Monday, 21 January 2013
The Law Society and Land Registry have published a new practice note on the joint ownership of property.

The note is linked to the issue of a new Land Registry form called J0, following a series of judgements in the courts on shared ownership, typically where beneficial interest is disputed after cohabitees break up. Such situations have always caused uncertainty if the joint owners never made an express declaration of their interests, partly because Land Registry entries only record ownership of the legal estate, not the beneficial interest.

The two most prominent such cases are Stack v Dowden (2007 UKHL 17) and Jones v Kernott (2011 UKSC 53), which most practitioners regard as having increased rather than resolved the uncertainties. The latter found that cohabitants' beneficial interest in a property can change without their explicit intention, effectively overruling the existing statute law.

However, in the Stack v Dowden judgement, Baroness Hale made some comments that significantly changed the advice given to clients who are investing in a property jointly with others. They should declaring interests at the outset of a transaction, thus providing clarity about the parties' intentions and perhaps avoiding disputes in the future.
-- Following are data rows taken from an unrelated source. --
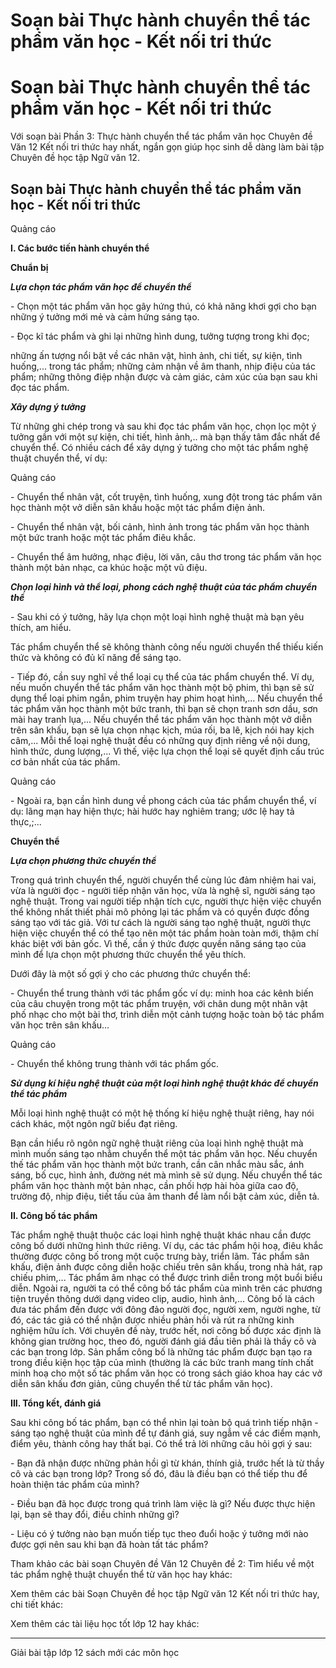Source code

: # Soạn bài Thực hành chuyển thể tác phẩm văn học - Kết nối tri thức

# Soạn bài Thực hành chuyển thể tác phẩm văn học - Kết nối tri thức

Với soạn bài Phần 3: Thực hành chuyển thể tác phẩm văn học Chuyên đề Văn 12 Kết nối tri thức hay nhất, ngắn gọn giúp học sinh dễ dàng làm bài tập Chuyên đề học tập Ngữ văn 12.

## Soạn bài Thực hành chuyển thể tác phẩm văn học - Kết nối tri thức

Quảng cáo

**I. Các bước tiến hành chuyển thể**

**Chuẩn bị**

**_Lựa chọn tác phẩm văn học để chuyển thể_**

\- Chọn một tác phẩm văn học gây hứng thú, có khả năng khơi gợi cho bạn những ý tưởng mới mẻ và cảm hứng sáng tạo.

\- Đọc kĩ tác phẩm và ghi lại những hình dung, tưởng tượng trong khi đọc;

những ấn tượng nổi bật về các nhân vật, hình ảnh, chi tiết, sự kiện, tình huống,... trong tác phẩm; những cảm nhận về âm thanh, nhịp điệu của tác phẩm; những thông điệp nhận được và cảm giác, cảm xúc của bạn sau khi đọc tác phẩm.

**_Xây dựng ý tưởng_**

Từ những ghi chép trong và sau khi đọc tác phẩm văn học, chọn lọc một ý tưởng gần với một sự kiện, chi tiết, hình ảnh,.. mà bạn thấy tâm đắc nhất để chuyển thể. Có nhiều cách để xây dựng ý tưởng cho một tác phẩm nghệ thuật chuyển thể, ví dụ:

Quảng cáo

\- Chuyển thể nhân vật, cốt truyện, tình huống, xung đột trong tác phẩm văn học thành một vở diễn sân khấu hoặc một tác phẩm điện ảnh.

\- Chuyển thể nhân vật, bối cảnh, hình ảnh trong tác phẩm văn học thành một bức tranh hoặc một tác phẩm điêu khắc.

\- Chuyển thể âm hưởng, nhạc điệu, lời văn, câu thơ trong tác phẩm văn học thành một bản nhạc, ca khúc hoặc một vũ điệu.

**_Chọn loại hình và thể loại, phong cách nghệ thuật của tác phẩm chuyển thể_**

\- Sau khi có ý tưởng, hãy lựa chọn một loại hình nghệ thuật mà bạn yêu thích, am hiểu.

Tác phẩm chuyển thể sẽ không thành công nếu người chuyển thể thiếu kiến thức và không có đủ kĩ năng để sáng tạo.

\- Tiếp đó, cần suy nghĩ về thể loại cụ thể của tác phẩm chuyển thể. Ví dụ, nếu muốn chuyển thể tác phẩm văn học thành một bộ phim, thì bạn sẽ sử dụng thể loại phim ngắn, phim truyện hay phim hoạt hình,... Nếu chuyển thể tác phẩm văn học thành một bức tranh, thì bạn sẽ chọn tranh sơn dầu, sơn mài hay tranh lụa,... Nếu chuyển thể tác phẩm văn học thành một vở diễn trên sân khấu, bạn sẽ lựa chọn nhạc kịch, múa rối, ba lê, kịch nói hay kịch câm,... Mỗi thể loại nghệ thuật đều có những quy định riêng về nội dung, hình thức, dung lượng,... Vì thế, việc lựa chọn thể loại sẽ quyết định cấu trúc cơ bản nhất của tác phẩm.

Quảng cáo

\- Ngoài ra, bạn cần hình dung về phong cách của tác phẩm chuyển thể, ví dụ: lãng mạn hay hiện thực; hài hước hay nghiêm trang; ước lệ hay tả thực,;...

**Chuyển thể**

**_Lựa chọn phương thức chuyển thể_**

Trong quá trình chuyển thể, người chuyển thể cùng lúc đảm nhiệm hai vai, vừa là người đọc - người tiếp nhận văn học, vừa là nghệ sĩ, người sáng tạo nghệ thuật. Trong vai người tiếp nhận tích cực, người thực hiện việc chuyển thể không nhất thiết phải mô phỏng lại tác phẩm và có quyền được đồng sáng tạo với tác giả. Với tư cách là người sáng tạo nghệ thuật, người thực hiện việc chuyển thể có thể tạo nên một tác phẩm hoàn toàn mới, thậm chí khác biệt với bản gốc. Vì thế, cần ý thức được quyền năng sáng tạo của mình để lựa chọn một phương thức chuyển thể yêu thích.

Dưới đây là một số gợi ý cho các phương thức chuyển thể:

\- Chuyển thể trung thành với tác phẩm gốc ví dụ: minh hoa các kênh biến của câu chuyện trong một tác phẩm truyện, với chân dung một nhân vật phố nhạc cho một bài thơ, trình diễn một cảnh tượng hoặc toàn bộ tác phẩm văn học trên sân khấu...

Quảng cáo

\- Chuyển thể không trung thành với tác phẩm gốc.

**_Sử dụng kí hiệu nghệ thuật của một loại hình nghệ thuật khác để chuyển thể tác phẩm_**

Mỗi loại hình nghệ thuật có một hệ thống kí hiệu nghệ thuật riêng, hay nói cách khác, một ngôn ngữ biểu đạt riêng.

Bạn cần hiểu rõ ngôn ngữ nghệ thuật riêng của loại hình nghệ thuật mà mình muốn sáng tạo nhằm chuyển thể một tác phẩm văn học. Nếu chuyển thế tác phẩm văn học thành một bức tranh, cần cân nhắc màu sắc, ánh sáng, bố cục, hình ảnh, đường nét mà mình sẽ sử dụng. Nếu chuyển thể tác phẩm văn học thành một bản nhạc, cần phối hợp hài hòa giữa cao độ, trường độ, nhịp điệu, tiết tấu của âm thanh để làm nổi bật cảm xúc, diễn tả.

**II. Công bố tác phẩm**

Tác phẩm nghệ thuật thuộc các loại hình nghệ thuật khác nhau cần được công bố dưới những hình thức riêng. Ví dụ, các tác phẩm hội hoạ, điêu khắc thường được công bố trong một cuộc trưng bày, triển lãm. Tác phẩm sân khấu, điện ảnh được công diễn hoặc chiếu trên sân khấu, trong nhà hát, rạp chiếu phim,... Tác phẩm âm nhạc có thể được trình diễn trong một buổi biểu diễn. Ngoài ra, người ta có thể công bố tác phẩm của mình trên các phương tiện truyền thông dưới dạng video clip, audio, hình ảnh,... Công bố là cách đưa tác phẩm đến được với đông đảo người đọc, người xem, người nghe, từ đó, các tác giả có thể nhận được nhiều phản hồi và rút ra những kinh nghiệm hữu ích. Với chuyên đề này, trước hết, nơi công bố được xác định là không gian trường học, theo đó, người đánh giá đầu tiên phải là thầy cô và các bạn trong lớp. Sản phẩm công bố là những tác phẩm được bạn tạo ra trong điều kiện học tập của mình (thường là các bức tranh mang tính chất minh hoạ cho một số tác phẩm văn học có trong sách giáo khoa hay các vở diễn sân khấu đơn giản, cũng chuyển thể từ tác phẩm văn học).

**III. Tổng kết, đánh giá**

Sau khi công bố tác phẩm, bạn có thể nhìn lại toàn bộ quá trình tiếp nhận - sáng tạo nghệ thuật của mình để tự đánh giá, suy ngẫm về các điểm mạnh, điểm yêu, thành công hay thất bại. Có thể trả lời những câu hỏi gợi ý sau:

\- Bạn đã nhận được những phản hồi gì từ khán, thính giả, trước hết là từ thầy cô và các bạn trong lớp? Trong số đó, đâu là điều bạn có thể tiếp thu để hoàn thiện tác phẩm của mình?

\- Điều bạn đã học được trong quá trình làm việc là gì? Nếu được thực hiện lại, bạn sẽ thay đổi, điều chỉnh những gì?

\- Liệu có ý tưởng nào bạn muốn tiếp tục theo đuổi hoặc ý tưởng mới nào được gợi nên sau khi bạn đã hoàn tất tác phẩm?

Tham khảo các bài soạn Chuyên đề Văn 12 Chuyên đề 2: Tìm hiểu về một tác phẩm nghệ thuật chuyển thể từ văn học hay khác:

Xem thêm các bài Soạn Chuyên đề học tập Ngữ văn 12 Kết nối tri thức hay, chi tiết khác:

Xem thêm các tài liệu học tốt lớp 12 hay khác:

* * *

Giải bài tập lớp 12 sách mới các môn học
The new guidance thus emphasises the importance of recording the intentions of the owners beforehand, especially if they are buying in unequal shares. It makes it easier for joint purchasers to make a declaration of trust in the short time between exchange of contracts and completion. It is also useful where the seller has already executed the transfer and the practitioner needs to retain possession of it until completion.

The Jones v Kernott decision raised additional issues that Form JO does not address and are not covered in the new practice note.